Data records section start
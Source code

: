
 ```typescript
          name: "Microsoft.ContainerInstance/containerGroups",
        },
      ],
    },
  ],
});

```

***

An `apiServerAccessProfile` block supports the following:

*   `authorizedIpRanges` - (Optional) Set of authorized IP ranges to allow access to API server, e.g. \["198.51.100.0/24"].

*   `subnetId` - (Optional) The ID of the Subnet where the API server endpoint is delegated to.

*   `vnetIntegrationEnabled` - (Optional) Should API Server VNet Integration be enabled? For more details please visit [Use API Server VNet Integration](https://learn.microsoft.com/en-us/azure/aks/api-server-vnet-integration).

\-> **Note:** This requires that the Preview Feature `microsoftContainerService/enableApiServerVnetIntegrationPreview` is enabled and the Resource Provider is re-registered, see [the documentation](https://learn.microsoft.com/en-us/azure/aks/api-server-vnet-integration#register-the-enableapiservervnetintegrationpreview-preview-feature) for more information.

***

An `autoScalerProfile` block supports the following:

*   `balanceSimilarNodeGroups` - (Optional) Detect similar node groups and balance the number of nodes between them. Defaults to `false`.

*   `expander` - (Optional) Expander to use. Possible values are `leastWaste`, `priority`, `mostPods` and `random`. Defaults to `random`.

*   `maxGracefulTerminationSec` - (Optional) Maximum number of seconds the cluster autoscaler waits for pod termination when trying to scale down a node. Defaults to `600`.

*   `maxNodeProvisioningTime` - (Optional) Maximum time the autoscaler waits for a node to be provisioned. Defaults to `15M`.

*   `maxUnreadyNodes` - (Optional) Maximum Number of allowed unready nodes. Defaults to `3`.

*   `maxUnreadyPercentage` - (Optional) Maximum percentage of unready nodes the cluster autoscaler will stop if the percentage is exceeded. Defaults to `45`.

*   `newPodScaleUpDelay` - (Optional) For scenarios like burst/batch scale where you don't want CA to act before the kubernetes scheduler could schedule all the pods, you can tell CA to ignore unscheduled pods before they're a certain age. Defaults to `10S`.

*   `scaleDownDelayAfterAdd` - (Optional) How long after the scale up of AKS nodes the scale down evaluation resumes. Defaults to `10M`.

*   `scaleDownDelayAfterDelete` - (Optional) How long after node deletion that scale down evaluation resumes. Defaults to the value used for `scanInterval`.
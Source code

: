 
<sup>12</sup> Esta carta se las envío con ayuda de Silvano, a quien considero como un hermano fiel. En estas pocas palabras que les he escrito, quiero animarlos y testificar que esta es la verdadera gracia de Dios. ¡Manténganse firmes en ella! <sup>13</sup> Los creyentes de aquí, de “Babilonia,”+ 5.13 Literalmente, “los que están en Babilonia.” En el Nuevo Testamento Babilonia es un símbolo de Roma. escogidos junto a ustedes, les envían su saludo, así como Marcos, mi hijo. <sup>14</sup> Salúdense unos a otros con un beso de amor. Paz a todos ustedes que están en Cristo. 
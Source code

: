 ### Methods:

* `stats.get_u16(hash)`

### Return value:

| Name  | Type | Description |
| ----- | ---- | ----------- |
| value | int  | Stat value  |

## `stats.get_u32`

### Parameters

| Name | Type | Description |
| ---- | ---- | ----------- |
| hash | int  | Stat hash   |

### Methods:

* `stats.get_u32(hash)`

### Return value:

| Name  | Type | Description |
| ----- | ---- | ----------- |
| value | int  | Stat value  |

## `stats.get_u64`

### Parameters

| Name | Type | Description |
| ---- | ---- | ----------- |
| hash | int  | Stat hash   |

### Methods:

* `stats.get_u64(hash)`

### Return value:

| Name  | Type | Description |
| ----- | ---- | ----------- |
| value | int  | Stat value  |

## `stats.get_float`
Data records section end
■ **Goal of the exercise**:
Give only the number of lines in the data that hold the string "azure".

■ **Answer to the exercise**:
2